(Stored data entries)
----
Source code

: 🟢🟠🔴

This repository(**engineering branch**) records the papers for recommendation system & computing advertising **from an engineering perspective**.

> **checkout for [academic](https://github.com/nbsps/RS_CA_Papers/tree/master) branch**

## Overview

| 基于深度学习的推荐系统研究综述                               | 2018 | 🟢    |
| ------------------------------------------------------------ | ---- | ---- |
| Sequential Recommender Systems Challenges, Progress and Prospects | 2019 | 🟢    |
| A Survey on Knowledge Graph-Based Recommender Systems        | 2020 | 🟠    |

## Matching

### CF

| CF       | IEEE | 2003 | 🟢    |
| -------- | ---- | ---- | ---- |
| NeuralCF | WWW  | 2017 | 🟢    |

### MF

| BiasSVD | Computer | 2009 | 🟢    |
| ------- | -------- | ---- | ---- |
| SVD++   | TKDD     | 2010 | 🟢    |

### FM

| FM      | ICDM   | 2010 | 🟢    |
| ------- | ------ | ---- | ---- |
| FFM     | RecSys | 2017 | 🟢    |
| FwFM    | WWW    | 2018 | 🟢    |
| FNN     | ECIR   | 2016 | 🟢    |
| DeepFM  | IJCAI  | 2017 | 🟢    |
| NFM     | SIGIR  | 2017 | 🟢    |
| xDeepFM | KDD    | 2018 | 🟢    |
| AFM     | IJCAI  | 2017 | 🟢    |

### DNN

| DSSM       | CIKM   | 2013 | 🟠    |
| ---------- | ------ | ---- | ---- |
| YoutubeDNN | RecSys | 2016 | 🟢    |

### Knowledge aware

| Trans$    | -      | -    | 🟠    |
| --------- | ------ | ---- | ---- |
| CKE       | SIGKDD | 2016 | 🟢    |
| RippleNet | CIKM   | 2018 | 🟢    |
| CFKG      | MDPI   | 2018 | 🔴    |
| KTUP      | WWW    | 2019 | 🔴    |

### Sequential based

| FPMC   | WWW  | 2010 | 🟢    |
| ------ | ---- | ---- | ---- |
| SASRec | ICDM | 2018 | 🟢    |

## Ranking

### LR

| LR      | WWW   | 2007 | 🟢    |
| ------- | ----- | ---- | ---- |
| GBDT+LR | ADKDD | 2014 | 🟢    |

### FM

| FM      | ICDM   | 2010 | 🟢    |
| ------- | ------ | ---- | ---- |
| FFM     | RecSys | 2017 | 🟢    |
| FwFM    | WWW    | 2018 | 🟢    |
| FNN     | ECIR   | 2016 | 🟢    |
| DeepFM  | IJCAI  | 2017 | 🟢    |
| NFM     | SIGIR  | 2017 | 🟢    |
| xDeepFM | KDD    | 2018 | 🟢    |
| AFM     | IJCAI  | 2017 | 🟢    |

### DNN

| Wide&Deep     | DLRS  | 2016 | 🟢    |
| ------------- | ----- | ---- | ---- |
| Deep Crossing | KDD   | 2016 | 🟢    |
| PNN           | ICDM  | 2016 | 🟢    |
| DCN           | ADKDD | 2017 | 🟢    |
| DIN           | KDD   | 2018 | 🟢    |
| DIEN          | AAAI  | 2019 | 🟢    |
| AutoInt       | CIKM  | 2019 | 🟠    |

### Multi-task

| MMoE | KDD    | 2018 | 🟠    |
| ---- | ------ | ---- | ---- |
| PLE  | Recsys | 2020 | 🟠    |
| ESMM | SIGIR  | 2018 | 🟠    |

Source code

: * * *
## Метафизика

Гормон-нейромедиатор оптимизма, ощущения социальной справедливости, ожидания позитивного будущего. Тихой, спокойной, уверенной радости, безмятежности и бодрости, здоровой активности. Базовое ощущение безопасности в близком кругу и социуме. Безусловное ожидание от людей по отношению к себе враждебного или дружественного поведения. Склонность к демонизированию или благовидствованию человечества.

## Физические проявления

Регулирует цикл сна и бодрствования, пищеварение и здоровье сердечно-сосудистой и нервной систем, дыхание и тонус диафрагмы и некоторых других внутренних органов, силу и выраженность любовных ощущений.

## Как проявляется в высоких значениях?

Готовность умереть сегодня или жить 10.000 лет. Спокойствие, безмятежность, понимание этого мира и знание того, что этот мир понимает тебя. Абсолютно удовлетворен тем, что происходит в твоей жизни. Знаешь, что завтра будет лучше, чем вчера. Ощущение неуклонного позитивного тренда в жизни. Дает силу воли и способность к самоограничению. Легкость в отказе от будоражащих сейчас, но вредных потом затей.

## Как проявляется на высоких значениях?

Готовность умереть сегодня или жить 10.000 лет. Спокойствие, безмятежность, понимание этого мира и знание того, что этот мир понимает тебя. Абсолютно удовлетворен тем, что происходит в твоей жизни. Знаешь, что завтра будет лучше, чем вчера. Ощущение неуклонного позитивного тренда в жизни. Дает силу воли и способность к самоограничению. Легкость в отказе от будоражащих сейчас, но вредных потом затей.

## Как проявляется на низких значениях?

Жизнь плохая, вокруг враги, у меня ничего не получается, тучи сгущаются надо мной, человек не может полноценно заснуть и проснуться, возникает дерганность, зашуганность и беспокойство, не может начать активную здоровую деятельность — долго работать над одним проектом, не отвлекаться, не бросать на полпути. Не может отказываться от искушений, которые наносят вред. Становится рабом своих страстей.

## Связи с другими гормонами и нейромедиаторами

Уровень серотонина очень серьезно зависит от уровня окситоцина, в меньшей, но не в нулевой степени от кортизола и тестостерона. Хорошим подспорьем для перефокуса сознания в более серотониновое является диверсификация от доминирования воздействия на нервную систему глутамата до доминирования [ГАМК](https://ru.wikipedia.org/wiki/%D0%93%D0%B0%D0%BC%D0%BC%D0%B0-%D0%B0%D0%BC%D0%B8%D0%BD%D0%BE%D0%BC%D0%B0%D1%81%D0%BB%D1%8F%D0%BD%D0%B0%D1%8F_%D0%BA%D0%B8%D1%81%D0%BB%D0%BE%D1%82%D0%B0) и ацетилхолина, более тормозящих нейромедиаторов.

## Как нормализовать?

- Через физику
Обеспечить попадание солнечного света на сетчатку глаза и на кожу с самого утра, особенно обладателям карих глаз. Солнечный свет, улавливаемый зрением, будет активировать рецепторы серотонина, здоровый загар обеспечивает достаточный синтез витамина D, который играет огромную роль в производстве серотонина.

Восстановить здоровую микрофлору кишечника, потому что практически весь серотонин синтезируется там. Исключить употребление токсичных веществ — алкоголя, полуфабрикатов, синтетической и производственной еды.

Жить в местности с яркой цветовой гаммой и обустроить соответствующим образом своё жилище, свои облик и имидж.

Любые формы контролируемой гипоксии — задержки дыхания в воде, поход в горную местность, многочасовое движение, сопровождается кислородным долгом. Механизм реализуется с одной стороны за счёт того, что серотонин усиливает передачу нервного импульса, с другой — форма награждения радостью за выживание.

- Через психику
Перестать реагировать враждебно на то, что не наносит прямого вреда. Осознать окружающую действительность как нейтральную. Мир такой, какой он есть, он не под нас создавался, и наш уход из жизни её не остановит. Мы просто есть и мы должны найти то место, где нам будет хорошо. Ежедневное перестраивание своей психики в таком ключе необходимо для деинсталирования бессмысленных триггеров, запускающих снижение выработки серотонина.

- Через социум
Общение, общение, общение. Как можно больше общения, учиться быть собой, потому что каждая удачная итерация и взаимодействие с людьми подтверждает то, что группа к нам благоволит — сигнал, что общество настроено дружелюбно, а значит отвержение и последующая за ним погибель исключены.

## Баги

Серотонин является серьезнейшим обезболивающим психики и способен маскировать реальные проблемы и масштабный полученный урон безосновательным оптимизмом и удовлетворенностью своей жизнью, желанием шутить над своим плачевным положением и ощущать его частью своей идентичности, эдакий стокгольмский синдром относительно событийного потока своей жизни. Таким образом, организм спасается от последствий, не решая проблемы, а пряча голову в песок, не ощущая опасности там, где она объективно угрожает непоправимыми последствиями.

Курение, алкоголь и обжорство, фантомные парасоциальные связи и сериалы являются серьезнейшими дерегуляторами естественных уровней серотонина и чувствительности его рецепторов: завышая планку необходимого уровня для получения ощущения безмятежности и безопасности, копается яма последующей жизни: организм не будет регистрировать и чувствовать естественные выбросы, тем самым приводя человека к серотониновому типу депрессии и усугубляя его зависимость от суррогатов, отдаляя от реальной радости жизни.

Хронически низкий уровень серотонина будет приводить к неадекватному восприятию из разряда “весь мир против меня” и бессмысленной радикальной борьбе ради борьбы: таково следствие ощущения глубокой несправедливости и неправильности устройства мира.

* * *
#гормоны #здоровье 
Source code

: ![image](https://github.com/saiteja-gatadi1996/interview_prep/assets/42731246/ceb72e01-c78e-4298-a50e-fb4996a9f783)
----
Exercise description
Return exactly the run of lines that opens with the one containing "Хронически низкий уровень" and closes with the last line of the records above.

Result
Хронически низкий уровень серотонина будет приводить к неадекватному восприятию из разряда “весь мир против меня” и бессмысленной радикальной борьбе ради борьбы: таково следствие ощущения глубокой несправедливости и неправильности устройства мира.

* * *
#гормоны #здоровье 
Source code

: ![image](https://github.com/saiteja-gatadi1996/interview_prep/assets/42731246/ceb72e01-c78e-4298-a50e-fb4996a9f783)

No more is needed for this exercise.